══ Data
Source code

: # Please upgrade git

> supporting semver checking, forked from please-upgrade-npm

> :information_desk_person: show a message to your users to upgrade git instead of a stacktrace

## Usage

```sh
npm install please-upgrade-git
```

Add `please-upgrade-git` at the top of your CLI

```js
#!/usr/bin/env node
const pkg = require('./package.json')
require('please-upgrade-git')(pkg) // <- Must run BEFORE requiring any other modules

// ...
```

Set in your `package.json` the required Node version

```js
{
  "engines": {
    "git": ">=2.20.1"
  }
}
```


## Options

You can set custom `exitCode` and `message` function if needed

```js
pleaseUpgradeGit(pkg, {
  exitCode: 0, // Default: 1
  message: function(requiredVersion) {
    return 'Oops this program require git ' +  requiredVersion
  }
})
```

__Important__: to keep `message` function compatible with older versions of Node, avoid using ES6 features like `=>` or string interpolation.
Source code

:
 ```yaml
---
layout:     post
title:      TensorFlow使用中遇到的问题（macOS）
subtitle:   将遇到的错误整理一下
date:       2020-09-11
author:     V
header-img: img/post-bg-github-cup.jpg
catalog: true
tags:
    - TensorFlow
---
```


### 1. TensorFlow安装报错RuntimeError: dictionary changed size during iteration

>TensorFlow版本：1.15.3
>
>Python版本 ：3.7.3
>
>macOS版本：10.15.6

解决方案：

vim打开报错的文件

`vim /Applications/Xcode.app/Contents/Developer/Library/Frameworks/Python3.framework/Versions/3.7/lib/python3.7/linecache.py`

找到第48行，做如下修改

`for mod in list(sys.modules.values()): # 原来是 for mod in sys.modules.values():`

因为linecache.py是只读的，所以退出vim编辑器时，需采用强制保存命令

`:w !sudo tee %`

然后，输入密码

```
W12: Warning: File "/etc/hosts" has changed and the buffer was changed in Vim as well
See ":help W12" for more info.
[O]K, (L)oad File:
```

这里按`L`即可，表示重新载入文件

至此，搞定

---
════
══ Data
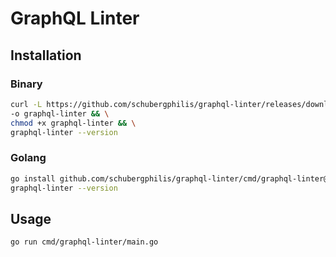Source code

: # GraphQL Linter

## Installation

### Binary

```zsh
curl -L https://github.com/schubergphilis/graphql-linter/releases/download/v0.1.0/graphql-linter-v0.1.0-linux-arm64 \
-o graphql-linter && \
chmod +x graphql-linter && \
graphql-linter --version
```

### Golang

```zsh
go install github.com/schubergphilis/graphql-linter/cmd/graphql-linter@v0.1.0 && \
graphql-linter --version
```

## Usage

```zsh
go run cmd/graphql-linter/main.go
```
════
══ Data
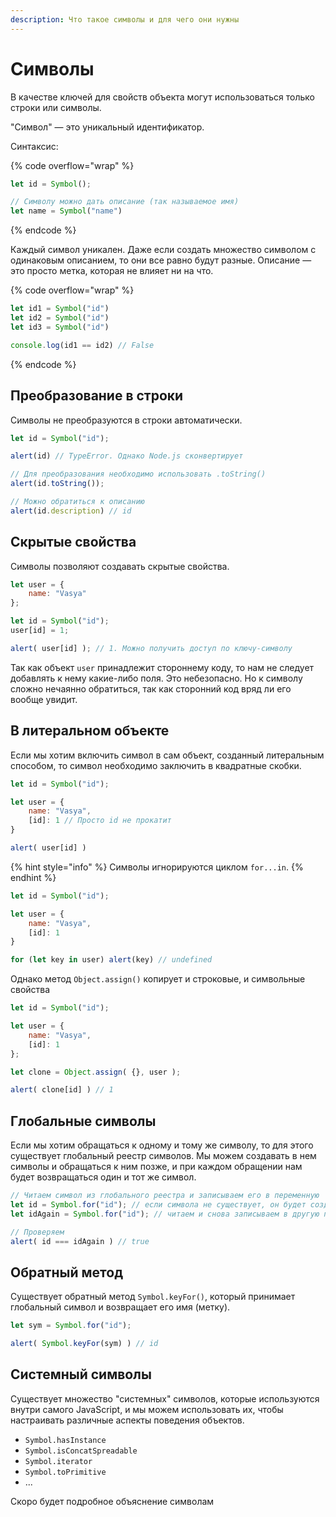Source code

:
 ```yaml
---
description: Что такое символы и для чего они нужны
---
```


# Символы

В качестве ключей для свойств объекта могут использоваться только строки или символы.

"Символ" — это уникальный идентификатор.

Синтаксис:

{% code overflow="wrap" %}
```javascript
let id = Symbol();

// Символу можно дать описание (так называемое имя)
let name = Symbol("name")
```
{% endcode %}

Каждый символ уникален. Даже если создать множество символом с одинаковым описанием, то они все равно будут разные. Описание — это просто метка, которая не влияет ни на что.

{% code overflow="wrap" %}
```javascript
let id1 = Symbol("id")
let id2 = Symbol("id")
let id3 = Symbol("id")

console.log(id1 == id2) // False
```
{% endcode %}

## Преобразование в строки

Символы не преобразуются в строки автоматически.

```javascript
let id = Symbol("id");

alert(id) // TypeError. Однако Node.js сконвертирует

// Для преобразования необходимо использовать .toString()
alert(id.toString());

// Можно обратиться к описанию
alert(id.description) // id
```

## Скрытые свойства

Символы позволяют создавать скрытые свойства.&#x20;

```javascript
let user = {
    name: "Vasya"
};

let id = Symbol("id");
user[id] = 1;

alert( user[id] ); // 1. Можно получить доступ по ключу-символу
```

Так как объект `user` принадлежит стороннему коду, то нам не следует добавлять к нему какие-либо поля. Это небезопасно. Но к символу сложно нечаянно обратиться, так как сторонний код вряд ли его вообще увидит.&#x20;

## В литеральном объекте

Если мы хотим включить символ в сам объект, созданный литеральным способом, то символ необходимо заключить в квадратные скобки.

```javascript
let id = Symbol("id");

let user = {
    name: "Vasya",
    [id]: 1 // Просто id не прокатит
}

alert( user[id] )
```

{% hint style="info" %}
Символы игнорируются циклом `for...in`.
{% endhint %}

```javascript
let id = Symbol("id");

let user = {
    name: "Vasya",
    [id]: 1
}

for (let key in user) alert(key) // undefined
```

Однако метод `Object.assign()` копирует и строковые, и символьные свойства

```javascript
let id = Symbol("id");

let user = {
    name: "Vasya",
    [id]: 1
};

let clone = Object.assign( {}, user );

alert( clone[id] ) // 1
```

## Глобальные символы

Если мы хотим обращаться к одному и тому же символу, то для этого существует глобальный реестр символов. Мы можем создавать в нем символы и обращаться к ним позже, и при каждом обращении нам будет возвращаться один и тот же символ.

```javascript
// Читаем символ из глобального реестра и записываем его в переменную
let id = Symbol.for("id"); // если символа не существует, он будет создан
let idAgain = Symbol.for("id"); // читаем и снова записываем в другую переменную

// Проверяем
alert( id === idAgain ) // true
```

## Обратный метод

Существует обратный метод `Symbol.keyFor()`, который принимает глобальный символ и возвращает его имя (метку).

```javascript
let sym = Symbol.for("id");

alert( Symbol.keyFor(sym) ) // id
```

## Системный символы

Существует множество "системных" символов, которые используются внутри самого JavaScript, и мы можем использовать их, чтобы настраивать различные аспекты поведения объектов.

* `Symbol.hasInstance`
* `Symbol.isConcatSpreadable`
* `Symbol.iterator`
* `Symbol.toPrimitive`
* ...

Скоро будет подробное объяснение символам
════
What is being asked: Which lines of the records above contain the word "будет"? Report each one in full.

Answer below:
Если мы хотим обращаться к одному и тому же символу, то для этого существует глобальный реестр символов. Мы можем создавать в нем символы и обращаться к ним позже, и при каждом обращении нам будет возвращаться один и тот же символ.
let id = Symbol.for("id"); // если символа не существует, он будет создан
Скоро будет подробное объяснение символам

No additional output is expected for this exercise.